Why are primary care physicians better? They are specialists in dealing with chronic diseases and in the relationships that are behind the best kind of care. Managing a chronic disease often requires both medication and lifestyle changes like exercising more and eating better. Finding a solution takes negotiation and the relationship between doctor and patient plays a critical role in that process.
Lincoln County Healthcare is trying to do a better job of keeping patients like Mrs. Smith out of the hospital for two reasons: it’s better for Mrs. Smith and it’s less expensive. With the federal government cutting back on Medicare and MaineCare, which cover the majority of our patients, we need to offer care that is less expensive if we are going to remain accessible to our communities.
But just more affordable isn’t enough, we also want to get better, and that’s why we are investing in a new kind of practice called the Patient Centered Medical Home.

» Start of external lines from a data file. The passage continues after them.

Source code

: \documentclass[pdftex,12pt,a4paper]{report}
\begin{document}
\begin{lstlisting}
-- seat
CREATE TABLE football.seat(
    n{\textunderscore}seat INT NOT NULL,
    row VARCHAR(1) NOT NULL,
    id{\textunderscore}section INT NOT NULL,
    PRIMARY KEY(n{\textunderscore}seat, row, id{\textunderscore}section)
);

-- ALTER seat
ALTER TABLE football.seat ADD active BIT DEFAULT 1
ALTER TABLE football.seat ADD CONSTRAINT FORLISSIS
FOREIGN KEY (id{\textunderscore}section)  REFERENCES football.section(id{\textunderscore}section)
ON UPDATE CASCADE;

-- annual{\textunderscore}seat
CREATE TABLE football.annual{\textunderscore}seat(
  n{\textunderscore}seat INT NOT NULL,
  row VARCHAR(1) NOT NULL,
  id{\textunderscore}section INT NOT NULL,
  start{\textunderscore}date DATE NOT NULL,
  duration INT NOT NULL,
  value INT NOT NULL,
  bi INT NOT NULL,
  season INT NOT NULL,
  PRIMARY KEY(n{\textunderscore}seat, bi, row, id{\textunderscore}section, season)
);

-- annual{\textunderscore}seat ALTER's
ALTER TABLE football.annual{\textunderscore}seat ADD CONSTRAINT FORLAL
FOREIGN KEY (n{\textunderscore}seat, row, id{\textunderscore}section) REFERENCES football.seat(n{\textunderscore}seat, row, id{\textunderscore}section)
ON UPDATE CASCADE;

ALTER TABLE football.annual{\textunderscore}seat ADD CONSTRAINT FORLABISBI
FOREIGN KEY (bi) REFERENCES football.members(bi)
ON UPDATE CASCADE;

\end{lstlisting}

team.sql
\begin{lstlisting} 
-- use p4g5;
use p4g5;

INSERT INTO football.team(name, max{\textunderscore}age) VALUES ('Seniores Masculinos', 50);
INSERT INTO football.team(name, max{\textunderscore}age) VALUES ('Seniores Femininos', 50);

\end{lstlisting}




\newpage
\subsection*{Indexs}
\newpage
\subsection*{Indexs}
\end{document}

A Medical Home offers team-oriented care with physicians, nurses, educators and other providers working together to keep patients well. Care is more accessible with weekend hours and flexible scheduling so patients like Mrs. Smith can usually see their doctor the same day if they have a problem. But perhaps the best way to explain how it is different is to focus on the word “Home.”
Your home is more than a place, it is relationships and the comfort and safety those relationships offer.
For Mrs. Smith, one of those relationships would be the same doctor she has now. Another would be a care manager who checks in frequently with patients with chronic conditions. If Mrs. Smith’s weight increases or she becomes short of breath, the care manager would bring her in for a checkup.
Following the appointment, her doctor might change her prescription. And before she even leaves the building, the practice’s pharmacist would discuss how often and when to take the medication. A follow-up appointment would be scheduled in a week or two.
This new kind of practice is less expensive in the long run because Mrs. Smith avoids emergency department visits – the most expensive type of care. It is better because Mrs. Smith is healthier and gets to stay at home, with friends and family and her dog. It is nicer because Mrs. Smith has relationships with several providers now and she knows that each is looking out for her.
Trying to make our healthcare better at the same time we make it affordable and nicer is very ambitious, but if we do it right, we can rewrite the stories of a lot of Mrs. Smiths, and that’s a goal worth having.